Loading...

Data Analytics Languages: R

Rohith Perumalla | 2/9/2018

A quick look at R.

Summary:

Data analytics, sometimes known as analysis of data or data analysis, is the process of inspecting, cleansing, transforming, and modeling data with the objective of finding useful information, suggesting conclusions, and supporting decision-making. These technologies are often used to analyze large amounts of data (Big Data Analytics) in which the findings are used to make data driven decisions. There are various languages and libraries used to analyze data each have their own benefits and drawbacks. Some of the popular programming languages used to develop and build solutions to analyze data include: R, Python, Julia, Java, Hadoop/Hive, Scala, Kafka/Storm, Matlab, Octave, and Go.

Analysis:

R is a a open source free language that has been around since the 1990’s; since then it has been used as an alternative for the expensive statistical packages such as Matlab and SAS. In recent years, R has grown in popularity and has been used by large organizations like Google, Facebook, Bank of America, and many others. R’s main selling point comes from, its ability to quickly and efficiently sift through data sets, manipulate the data with advanced modeling tools and create clean graphics with only a few lines of code - it is similar to a “hyperactive version of Excel.”

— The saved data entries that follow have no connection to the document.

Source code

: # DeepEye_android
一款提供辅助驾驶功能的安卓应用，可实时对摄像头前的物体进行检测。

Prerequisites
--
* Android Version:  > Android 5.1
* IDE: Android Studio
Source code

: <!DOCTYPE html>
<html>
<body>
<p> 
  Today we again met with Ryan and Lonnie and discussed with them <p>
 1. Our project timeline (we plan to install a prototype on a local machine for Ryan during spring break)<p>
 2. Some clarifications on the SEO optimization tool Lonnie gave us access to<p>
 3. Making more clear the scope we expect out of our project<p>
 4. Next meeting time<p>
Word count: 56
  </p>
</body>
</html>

R also has a thriving community in which developers are adding to R’s functionality and improving it regularly. It is also the most popular data analytics language being used by around 61% of data scientists. R’s ability to efficiently traverse through data and quickly generate models is an extremely useful feature which allows less time to be spent on creating models and more time to actually make decisions from the data. R has also grown in popularity in the banking industry regarding financial modeling. Niall O’Connor, vice president at Bank of America says, “R makes our mundane tables stand out”.

R is primarily being used to create models, it has become the “go-to language for data modeling”; however it is important to remember that R becomes less and less effective as a organization or company needs to build a tool than can handle large scale functions. “R is more about sketching, and not building,” says Michael Driscoll, CEO of Metamarkets. “You won’t find R at the core of Google’s pagerank or Facebook’s friend suggestion algorithms. Engineers will prototype in R, then hand off the model to be written in Java or Python.”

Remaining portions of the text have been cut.